Township in Pennsylvania, US

Clay Township is a township in Huntingdon County, Pennsylvania, United States. The population was 872 at the 2020 census.

==General information==
- ZIP Codes: 17253, 17264
- Area Code: 814
- Local Phone Exchanges: 447, 448
- School District: Southern Huntingdon County School District

==Geography==
According to the United States Census Bureau, the township has a total area of 28.2 sqmi, all land.

==Demographics==

At the 2000 census there were 920 people in 370 households, including 283 families, in the township. The population density was 32.6 PD/sqmi. There were 494 housing units at an average density of 17.5/sq mi (6.8/km^{2}). The racial makeup of the township was 99.02% White, 0.11% African American, 0.11% Asian, 0.11% from other races, and 0.65% from two or more races.
There were 370 households, 31.6% had children under the age of 18 living with them, 66.5% were married couples living together, 5.7% had a female householder with no husband present, and 23.5% were non-families. 20.0% of households were made up of individuals, and 10.3% were one person aged 65 or older.
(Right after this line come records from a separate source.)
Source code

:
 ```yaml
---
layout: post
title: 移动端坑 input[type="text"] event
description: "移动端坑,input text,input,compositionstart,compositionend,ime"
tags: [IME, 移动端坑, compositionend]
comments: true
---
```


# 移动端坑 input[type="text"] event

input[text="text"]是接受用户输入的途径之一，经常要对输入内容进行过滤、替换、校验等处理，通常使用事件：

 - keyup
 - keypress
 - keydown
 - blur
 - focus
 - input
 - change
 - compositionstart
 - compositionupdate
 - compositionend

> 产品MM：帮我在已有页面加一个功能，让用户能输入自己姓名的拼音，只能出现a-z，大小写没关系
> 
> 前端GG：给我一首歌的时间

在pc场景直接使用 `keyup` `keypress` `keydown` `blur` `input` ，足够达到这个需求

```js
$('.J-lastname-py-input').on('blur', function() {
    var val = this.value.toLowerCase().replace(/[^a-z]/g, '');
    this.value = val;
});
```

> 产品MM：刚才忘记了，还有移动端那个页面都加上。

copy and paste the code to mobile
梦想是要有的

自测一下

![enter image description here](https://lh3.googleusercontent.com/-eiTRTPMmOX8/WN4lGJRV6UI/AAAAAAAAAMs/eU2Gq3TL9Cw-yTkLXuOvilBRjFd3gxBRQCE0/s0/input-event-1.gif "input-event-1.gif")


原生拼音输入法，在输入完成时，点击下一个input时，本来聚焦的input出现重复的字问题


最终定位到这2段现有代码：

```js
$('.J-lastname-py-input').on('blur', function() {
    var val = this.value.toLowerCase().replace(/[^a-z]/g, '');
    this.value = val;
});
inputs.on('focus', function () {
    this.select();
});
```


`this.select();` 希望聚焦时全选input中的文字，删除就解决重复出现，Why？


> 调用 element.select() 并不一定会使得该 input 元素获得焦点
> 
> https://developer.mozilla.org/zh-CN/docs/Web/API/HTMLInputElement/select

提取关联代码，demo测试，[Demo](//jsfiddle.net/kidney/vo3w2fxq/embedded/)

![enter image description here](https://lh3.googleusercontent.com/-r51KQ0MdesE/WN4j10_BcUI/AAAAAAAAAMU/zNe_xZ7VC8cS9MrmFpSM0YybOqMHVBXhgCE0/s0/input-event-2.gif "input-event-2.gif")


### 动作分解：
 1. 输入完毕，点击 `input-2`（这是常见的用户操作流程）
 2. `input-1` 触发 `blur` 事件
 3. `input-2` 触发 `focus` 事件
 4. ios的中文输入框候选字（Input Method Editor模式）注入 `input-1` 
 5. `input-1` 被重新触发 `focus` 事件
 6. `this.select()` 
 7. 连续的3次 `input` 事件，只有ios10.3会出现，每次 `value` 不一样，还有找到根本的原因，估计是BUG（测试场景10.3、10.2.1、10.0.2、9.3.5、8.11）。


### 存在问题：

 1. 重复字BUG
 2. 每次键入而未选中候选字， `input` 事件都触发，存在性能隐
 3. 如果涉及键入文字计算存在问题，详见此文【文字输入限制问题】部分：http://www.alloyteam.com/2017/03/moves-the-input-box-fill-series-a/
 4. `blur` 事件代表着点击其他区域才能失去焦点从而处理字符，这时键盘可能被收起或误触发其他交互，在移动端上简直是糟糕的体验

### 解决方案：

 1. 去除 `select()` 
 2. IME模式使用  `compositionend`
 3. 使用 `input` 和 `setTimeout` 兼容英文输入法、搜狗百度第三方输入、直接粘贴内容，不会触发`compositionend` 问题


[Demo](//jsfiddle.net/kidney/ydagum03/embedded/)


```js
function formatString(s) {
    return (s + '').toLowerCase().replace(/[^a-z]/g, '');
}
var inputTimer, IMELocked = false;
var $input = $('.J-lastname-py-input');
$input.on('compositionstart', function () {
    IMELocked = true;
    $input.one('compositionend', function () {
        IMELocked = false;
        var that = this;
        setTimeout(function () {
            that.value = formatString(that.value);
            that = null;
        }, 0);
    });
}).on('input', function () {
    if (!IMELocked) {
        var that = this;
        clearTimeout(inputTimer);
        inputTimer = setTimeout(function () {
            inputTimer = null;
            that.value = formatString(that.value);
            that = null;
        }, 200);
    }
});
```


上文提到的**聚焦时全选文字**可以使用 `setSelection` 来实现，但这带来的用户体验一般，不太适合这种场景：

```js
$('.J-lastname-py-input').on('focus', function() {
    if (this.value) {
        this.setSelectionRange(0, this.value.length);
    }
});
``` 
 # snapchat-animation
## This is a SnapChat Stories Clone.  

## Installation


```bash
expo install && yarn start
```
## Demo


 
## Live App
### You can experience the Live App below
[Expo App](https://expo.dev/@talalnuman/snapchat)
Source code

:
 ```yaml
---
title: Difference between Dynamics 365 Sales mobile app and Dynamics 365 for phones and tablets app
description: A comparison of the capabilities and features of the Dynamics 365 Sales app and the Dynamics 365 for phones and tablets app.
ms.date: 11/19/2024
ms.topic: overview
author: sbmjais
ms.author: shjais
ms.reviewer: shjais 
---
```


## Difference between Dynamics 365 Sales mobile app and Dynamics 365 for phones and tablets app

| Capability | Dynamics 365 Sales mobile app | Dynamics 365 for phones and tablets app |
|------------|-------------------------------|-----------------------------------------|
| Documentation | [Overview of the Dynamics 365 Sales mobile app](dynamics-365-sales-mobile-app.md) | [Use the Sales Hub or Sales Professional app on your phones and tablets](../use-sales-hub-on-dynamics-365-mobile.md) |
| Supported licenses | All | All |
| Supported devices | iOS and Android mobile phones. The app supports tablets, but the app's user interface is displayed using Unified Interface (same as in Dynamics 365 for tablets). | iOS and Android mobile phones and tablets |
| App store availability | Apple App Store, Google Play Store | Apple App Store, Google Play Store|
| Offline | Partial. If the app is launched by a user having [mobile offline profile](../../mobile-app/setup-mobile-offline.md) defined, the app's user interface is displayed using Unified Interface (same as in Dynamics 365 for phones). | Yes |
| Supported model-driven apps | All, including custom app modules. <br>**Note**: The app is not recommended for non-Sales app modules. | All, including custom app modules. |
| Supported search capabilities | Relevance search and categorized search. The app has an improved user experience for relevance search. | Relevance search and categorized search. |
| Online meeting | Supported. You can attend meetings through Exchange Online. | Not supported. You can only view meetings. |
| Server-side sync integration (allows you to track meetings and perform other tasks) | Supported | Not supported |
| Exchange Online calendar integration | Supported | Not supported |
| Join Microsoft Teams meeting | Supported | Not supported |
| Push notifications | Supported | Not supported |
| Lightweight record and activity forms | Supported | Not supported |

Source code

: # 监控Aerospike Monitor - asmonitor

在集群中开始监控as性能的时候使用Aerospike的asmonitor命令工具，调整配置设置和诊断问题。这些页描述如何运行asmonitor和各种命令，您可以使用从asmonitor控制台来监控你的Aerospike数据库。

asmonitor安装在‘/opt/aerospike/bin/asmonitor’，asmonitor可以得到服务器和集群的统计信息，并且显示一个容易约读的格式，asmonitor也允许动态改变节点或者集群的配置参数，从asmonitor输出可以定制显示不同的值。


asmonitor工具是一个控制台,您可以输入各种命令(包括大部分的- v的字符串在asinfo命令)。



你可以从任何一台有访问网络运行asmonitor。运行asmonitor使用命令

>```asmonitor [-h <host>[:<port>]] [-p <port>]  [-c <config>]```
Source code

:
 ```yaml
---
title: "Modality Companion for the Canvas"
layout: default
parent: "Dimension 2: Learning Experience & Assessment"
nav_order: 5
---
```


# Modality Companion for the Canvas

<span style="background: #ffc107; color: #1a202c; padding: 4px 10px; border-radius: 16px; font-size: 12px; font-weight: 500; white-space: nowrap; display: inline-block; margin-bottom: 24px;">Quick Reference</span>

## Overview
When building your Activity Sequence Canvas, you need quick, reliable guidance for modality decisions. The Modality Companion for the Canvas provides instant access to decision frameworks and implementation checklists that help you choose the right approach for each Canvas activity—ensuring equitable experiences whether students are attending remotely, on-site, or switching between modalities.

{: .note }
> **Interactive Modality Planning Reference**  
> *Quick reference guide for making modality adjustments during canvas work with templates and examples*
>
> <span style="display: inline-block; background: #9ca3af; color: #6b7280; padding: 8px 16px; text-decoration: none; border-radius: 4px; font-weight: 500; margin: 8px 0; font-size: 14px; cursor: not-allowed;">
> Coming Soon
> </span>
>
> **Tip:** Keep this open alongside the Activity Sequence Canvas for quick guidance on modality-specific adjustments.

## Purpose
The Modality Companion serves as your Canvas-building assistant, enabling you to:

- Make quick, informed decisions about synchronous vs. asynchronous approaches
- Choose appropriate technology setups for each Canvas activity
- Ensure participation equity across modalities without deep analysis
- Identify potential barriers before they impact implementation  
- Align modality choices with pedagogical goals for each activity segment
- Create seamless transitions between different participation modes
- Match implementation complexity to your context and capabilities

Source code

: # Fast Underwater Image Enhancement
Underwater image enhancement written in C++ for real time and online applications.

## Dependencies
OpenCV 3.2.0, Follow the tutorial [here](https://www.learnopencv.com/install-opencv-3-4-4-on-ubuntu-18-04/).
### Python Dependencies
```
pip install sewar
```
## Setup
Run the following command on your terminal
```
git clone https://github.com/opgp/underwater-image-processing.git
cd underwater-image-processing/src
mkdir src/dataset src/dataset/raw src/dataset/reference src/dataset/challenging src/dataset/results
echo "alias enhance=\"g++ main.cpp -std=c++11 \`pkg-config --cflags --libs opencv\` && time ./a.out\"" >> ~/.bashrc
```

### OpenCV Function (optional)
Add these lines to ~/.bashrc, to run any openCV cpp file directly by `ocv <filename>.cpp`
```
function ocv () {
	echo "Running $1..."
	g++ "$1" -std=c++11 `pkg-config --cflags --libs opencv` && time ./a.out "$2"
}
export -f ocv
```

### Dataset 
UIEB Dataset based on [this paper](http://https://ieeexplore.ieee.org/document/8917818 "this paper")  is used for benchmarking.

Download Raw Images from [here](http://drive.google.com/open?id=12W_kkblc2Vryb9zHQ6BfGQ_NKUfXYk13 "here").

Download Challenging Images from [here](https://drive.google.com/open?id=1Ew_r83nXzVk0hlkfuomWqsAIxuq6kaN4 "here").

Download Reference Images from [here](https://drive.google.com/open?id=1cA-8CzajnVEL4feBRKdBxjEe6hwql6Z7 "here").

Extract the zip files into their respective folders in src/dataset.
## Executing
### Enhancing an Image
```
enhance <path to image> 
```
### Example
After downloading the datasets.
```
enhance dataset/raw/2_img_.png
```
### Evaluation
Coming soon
The average household size was 2.49 and the average family size was 2.85.

The age distribution was 23.3% under the age of 18, 6.5% from 18 to 24, 26.5% from 25 to 44, 27.2% from 45 to 64, and 16.5% 65 or older. The median age was 40 years. For every 100 females, there were 99.1 males. For every 100 females age 18 and over, there were 101.7 males.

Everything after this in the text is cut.